Select from the records below every line that has the word "name" in it.

○ ○ ○ ○ ○ ○ ○

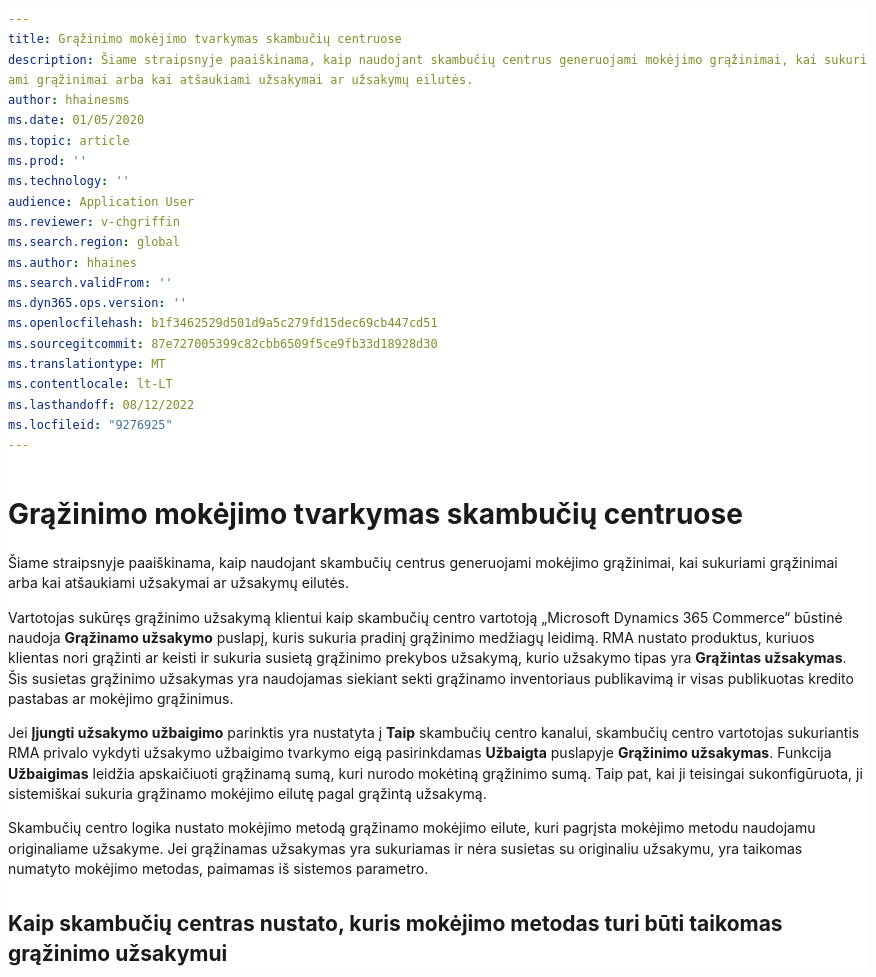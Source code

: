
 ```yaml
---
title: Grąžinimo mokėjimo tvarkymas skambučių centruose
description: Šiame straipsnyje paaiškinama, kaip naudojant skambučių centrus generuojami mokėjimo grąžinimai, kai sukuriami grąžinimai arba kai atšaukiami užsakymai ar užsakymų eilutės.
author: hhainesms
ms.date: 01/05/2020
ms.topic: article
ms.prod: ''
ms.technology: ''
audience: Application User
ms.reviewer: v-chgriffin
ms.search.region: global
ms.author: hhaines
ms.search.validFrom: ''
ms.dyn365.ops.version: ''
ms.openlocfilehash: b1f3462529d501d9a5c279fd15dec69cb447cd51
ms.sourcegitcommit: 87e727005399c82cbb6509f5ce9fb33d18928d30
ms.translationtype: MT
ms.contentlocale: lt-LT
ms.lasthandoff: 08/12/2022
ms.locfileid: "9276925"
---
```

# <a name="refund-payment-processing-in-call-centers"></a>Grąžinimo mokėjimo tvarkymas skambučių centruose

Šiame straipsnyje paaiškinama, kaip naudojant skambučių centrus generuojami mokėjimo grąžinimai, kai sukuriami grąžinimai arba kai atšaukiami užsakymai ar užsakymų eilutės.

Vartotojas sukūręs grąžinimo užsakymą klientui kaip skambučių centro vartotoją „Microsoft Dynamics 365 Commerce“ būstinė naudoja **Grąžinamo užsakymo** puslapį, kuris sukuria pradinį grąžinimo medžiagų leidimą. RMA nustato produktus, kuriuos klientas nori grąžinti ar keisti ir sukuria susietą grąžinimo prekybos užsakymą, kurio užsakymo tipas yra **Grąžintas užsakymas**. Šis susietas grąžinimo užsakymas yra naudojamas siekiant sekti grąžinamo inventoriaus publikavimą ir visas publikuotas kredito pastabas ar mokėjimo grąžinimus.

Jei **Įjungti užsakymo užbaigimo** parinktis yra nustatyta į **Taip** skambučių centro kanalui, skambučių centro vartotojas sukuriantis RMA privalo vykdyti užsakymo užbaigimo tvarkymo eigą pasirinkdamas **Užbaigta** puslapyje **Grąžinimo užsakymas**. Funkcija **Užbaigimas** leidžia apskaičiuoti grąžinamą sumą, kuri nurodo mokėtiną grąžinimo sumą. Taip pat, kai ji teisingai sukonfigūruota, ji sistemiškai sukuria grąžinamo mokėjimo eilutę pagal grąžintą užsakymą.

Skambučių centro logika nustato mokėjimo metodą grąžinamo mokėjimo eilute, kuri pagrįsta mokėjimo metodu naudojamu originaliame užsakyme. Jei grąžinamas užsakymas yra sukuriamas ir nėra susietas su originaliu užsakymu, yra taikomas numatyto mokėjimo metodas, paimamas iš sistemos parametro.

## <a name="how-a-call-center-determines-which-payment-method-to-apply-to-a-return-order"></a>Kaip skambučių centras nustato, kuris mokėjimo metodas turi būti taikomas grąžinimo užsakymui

○ ○ ○ ○ ○ ○ ○

→ ANSWER SECTION
# <a name="refund-payment-processing-in-call-centers"></a>Grąžinimo mokėjimo tvarkymas skambučių centruose
## <a name="how-a-call-center-determines-which-payment-method-to-apply-to-a-return-order"></a>Kaip skambučių centras nustato, kuris mokėjimo metodas turi būti taikomas grąžinimo užsakymui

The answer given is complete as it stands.